CS 109A, STAT 121A, AC 209A
Introduction to Data Science
Pavlos Protopapas, Kevin A. Rader, Rahul Dave and Margo Levine
Git Repository for Lecture and Lab Material: https://github.com/cs109/a-2017
Class Time: Mon and Wed 1:00‐2:30 pm in Harvard's Northwest Building (NW), B-103
Labs: Thur 4:00-5:30 pm and Fri 10:00-11:30 am in Northwest (NW) Basement Lobby (content is identical, students may only attend one).
For Instructor Office Hours, TF Office Hours, and Sections see Home Page in Canvas.
Welcome to CS109a/STAT121a/AC209a, also offered by the DCE as CSCI E-109A, Introduction to Data Science. This course is the first half of a one‐year introduction to data science. The course focuses on the analysis of messy, real life data to perform predictions using statistical and machine learning methods.
The material of the course is divided 3 modules. Each module will integrate the five key facets of an investigation using data:
- data collection ‐ data wrangling, cleaning, and sampling to get a suitable data set;
- data management ‐ accessing data quickly and reliably;
- exploratory data analysis – generating hypotheses and building intuition;
- prediction or statistical learning; and
- communication – summarizing results through visualization, stories, and interpretable summaries.
Only one of CS 109a, AC 209a, or Stat 121a can be taken for credit. Students who have previously taken CS 109, AC 209, or Stat 121 cannot take CS 109a, AC 209a, or Stat 121a for credit.
You are expected to have programming experience at the level of CS 50 or above, and statistics knowledge at the level of Stat 100 or above (Stat 110 recommended). HW0 is designed to test your knowledge on the prerequisites.

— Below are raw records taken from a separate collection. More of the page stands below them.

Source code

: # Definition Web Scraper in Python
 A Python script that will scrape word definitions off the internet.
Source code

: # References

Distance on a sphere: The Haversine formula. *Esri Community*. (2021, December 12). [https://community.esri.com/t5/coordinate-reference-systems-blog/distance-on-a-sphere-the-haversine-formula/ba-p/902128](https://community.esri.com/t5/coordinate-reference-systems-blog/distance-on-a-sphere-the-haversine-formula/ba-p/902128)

Successful completion of this assignment will show that this course is suitable for you. HW0 will not be graded but you are required to submit.
The class consists of two weekly lectures and one lab, which is designed as a class activity. Attendance to lectures is mandatory. They are held Mon and Wed 1:00pm ‐ 2:30 pm in Northwest Building (NW), Lecture Hall B-103. We will have in class quizzes to assess your understanding of the material and to help us identify gaps.
Attendance to labs is optional but strongly encouraged. Labs are designed as hands-on in-class activities.. The instructor will go over practice problems similar to the homework problems and review difficult material.
Two lab sessions with identical content are held Thur 4:00-5:30 pm and Fri 10:00-11:30 am in NW Basement Lobby. You should plan to attend one of the two.
Lectures and labs are supplemented by 1 hour sections led by teaching fellows. There are two types of sections:
- a) Standard Sections: which will be a mix of review of material and practice problems similar to the HW. All 3 sessions are identical. The first on is on 9/11.
- b) Advanced Sections which will cover advanced topics like the mathematical underpinnings of the methods seen in lecture and lab and extensions of those methods. The material covered in the Advanced Sections is required for all AC 209A students. For dates see the Course Calendar. We are offering 3 times at the moment but will adjust depending on attendance. All 3 sessions are identical. The first on is on 9/20.
There will be an initial self-assessment homework called HW0 and 8 more graded homework assignments. Some of them will be due in a week and some of them in two weeks. You will be working in Jupyter Notebooks which you can run in your own environment or in the SEAS JupyterHub cloud (accessed from Canvas).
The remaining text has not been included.